OpenShift Operator Capabilities - opcap tool

opcap is a cli tool that interacts with all operators available on OpenShift's operator hub in a live cluster to assess how smart and cloud native they are.

The Problem opcap Solves

The operator framework has defined 5 different maturity levels that range from a basic install to auto pilot. The Operator Lifecycle Manager, which is part of the operator framework, provides a way for operator developers to declare on which of those 5 levels a particular operator is classified.

As the market understands how essential a robust and resilient automation stack is to an application lifecycle, operators became more and more popular. Now we have hundreds of them being developed out there to accomplish tasks once done by human hands in a movement to win the hybrid cloud game.

How can we assure that those operators being published to the operator hub actually have those features listed in the maturity levels? All sorts of issues have been seen with the maturity level model that we have now. From operators that require a lot of manual work from the user in order to be installed to operators that claim auto-pilot level without minimum requirements even for a basic install. At the same time maturity level understanding varies among developers since what we have are guidelines but not precise and testable atomic definitions for those maturity features.

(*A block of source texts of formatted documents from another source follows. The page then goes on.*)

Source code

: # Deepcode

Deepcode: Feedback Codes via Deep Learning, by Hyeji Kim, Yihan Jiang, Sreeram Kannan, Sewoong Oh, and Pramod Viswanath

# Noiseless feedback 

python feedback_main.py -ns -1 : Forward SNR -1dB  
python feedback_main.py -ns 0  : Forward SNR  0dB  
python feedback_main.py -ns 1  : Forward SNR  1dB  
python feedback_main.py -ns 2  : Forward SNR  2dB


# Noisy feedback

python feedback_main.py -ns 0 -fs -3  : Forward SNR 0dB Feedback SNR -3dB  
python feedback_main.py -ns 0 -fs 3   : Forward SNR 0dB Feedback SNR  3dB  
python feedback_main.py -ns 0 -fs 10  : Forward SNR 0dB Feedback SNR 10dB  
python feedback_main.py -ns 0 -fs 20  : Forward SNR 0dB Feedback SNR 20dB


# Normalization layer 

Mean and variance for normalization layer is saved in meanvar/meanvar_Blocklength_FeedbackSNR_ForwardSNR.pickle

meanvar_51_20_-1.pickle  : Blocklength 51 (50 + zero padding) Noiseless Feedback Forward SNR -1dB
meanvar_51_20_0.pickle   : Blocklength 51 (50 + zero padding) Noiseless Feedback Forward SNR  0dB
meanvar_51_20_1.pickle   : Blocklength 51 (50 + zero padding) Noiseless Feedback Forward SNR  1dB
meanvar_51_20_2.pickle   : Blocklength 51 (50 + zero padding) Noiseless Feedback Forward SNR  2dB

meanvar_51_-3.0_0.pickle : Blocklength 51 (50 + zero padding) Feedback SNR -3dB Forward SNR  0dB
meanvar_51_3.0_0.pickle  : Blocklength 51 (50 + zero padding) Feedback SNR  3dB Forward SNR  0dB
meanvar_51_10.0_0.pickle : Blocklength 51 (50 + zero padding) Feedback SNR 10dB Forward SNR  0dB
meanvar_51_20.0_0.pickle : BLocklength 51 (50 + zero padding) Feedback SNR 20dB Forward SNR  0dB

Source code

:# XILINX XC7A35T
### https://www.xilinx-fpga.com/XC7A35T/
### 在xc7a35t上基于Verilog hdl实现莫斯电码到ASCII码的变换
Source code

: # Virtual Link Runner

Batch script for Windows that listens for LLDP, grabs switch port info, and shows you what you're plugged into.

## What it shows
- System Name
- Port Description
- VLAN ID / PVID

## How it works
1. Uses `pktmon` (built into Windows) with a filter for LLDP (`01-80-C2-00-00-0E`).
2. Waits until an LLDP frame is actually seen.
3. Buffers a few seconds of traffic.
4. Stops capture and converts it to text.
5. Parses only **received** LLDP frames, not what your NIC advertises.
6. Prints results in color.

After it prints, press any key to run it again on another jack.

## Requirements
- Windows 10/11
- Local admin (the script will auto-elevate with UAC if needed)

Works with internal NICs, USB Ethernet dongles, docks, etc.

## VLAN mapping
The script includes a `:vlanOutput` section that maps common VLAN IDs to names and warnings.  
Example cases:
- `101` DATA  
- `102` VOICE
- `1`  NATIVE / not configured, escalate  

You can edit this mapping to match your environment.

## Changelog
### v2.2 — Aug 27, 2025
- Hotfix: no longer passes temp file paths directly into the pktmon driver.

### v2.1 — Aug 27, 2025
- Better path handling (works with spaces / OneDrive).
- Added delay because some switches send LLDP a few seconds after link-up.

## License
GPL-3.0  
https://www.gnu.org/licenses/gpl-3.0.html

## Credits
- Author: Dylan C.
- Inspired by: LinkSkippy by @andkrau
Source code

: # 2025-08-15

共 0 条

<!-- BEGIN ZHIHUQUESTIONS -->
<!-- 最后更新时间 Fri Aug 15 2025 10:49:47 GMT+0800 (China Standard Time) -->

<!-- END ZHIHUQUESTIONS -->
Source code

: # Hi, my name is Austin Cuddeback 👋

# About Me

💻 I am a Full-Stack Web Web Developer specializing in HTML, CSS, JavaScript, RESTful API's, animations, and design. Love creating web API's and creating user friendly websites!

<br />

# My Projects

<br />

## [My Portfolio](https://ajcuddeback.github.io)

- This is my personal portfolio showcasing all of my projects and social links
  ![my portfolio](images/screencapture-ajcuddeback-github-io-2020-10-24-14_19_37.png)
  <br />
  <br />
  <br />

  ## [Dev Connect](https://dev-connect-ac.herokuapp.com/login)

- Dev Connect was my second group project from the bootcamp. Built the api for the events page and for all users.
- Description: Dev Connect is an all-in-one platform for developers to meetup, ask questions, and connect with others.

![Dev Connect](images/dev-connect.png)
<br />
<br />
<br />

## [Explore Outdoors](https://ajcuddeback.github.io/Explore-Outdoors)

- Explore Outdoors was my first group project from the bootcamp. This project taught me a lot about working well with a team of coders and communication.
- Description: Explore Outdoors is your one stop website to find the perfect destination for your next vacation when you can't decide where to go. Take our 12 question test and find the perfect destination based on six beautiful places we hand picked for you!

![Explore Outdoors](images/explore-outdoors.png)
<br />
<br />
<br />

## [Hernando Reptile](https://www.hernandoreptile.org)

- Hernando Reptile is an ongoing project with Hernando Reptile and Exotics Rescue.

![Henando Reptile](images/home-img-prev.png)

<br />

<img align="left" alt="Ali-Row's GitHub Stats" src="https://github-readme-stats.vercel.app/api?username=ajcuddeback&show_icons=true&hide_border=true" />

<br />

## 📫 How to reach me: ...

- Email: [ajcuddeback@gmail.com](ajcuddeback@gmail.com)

On another note operators are constantly evolving. It's impossible to guarantee by hand that every new version will keep up with the same features they started with.

Hence, opcap's goal is to provide essential tooling for the operator hub to properly classify the operator's maturity without any human interaction, with precise methods and bringing, when applicable, new maturity features to improve the ecosystem.

History Summary and Roadmap

It started as a tool, used by the Operator Enablement and Tooling team at Red Hat, to identify problems installing operators and their respective applications with them. Quickly evolved into a bigger discussion on the whole operator maturity model and an attempt to automate complex operator behavior testing.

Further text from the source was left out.